What does it take to cut through an airlock and/or a bulkhead? How long does it take? Do they have specialized breaching charges? Laser Torches?

The scenario is a pirate attack. The goal is to prevent the target Free Trader from jumping. If they can prevent that, then they have all the time they need to ransack and take what they want from the ship.

Is there anything the crew can do to actually stop prepared, motivated attackers? Can shotguns and cutlasses defend against vacc suited marauders with grenades and explosives? How many Free Traders are deigned to be death traps to potential invaders?

If the pirates literally cut out the airlock hatch, that is where there once was an airlock hatch is now a hatch size hole, is that enough to disrupt the jump grid on the ship to prevent jump? Just how much disruption can the grid take? Perhaps rather than boarding the ship, they'll just blow holes in the grid to keep the ship from jumping and decompress the ship.
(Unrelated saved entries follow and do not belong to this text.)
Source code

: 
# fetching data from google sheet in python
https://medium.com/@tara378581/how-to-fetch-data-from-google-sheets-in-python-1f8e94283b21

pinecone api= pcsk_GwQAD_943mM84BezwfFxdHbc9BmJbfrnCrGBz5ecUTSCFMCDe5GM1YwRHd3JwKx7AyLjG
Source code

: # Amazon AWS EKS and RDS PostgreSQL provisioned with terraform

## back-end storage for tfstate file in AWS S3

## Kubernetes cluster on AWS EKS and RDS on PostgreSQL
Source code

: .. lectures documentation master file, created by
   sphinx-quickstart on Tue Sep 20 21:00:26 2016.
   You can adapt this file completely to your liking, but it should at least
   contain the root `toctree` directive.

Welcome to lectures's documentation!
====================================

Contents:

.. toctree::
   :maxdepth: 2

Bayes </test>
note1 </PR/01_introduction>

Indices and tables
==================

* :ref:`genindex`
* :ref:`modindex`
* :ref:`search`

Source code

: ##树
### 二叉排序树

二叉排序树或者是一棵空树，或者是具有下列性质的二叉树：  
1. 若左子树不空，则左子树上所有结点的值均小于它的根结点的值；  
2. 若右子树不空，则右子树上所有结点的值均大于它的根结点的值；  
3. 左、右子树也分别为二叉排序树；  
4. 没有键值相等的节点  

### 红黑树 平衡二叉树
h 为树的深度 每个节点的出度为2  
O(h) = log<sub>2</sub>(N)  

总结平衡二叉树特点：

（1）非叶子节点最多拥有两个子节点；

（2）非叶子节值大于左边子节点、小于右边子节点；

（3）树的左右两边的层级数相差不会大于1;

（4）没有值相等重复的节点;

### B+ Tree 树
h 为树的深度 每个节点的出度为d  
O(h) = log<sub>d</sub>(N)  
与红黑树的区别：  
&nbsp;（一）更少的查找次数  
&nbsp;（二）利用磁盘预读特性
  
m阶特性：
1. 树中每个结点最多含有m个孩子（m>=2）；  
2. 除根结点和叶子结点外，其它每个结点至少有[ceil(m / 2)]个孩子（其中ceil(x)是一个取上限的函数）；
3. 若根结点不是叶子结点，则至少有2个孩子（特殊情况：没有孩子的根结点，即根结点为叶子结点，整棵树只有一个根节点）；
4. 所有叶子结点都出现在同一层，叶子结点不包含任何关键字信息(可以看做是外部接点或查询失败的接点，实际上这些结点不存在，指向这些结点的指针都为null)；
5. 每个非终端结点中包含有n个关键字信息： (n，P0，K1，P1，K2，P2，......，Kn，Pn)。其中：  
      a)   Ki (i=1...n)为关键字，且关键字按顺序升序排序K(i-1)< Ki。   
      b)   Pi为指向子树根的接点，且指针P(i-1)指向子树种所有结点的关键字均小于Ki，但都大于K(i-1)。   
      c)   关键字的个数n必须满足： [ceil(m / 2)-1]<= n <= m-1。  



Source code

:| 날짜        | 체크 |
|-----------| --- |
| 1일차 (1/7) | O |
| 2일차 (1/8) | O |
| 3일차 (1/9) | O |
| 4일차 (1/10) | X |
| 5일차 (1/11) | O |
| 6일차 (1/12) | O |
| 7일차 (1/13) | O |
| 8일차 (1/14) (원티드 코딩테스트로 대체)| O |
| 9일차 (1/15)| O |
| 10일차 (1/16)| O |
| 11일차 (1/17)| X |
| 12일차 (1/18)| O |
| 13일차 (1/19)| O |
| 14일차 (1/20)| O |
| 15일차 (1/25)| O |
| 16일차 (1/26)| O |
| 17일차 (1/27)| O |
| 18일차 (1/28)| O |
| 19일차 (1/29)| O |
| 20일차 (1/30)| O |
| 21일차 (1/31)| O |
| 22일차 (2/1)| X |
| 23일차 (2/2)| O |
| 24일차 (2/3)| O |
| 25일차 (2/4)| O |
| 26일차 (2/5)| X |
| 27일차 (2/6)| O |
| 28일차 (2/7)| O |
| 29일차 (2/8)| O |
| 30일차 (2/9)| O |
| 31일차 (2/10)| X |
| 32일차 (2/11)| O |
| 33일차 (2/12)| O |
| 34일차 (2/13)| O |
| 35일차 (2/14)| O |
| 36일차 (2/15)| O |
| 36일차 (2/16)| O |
In Snapshot a breach is 1000 points of damage. In AHL, its 250 points of damage, and a satchel charge does (net) 25. So, that's 10 satchel charges to breach the hull. Lot of work.
 
Last game I ran the players entered through a hull breach, and damaged turret, both caused by battle damage. If the ship was fine, I'd have them roll a computer system hack, which I have also done, in that one ship can hack another. I mean though, looking at the damage repairs in Book 2, it's probably best to avoid combat, like dump cargo, or try to beat feet away from the other ship. Most of the movement work is figuring intercepts for that reason.
 
How to prevent a ship from jumping:
1) Attack them within 100 D to make them hesitate to jump lest they misjump.
2) Damage the jump drive. Since that is a large part of the prize, that's problematical.
3) Get a larger ship within 100 lengths of the target ship.
4) Docking a small craft to the hull will prevent a J-1 ship from jumping.

Breach a hull:
There is presumably specialised equipment to do it (see Mongoose). I assume a ship's laser at close range will work a treat.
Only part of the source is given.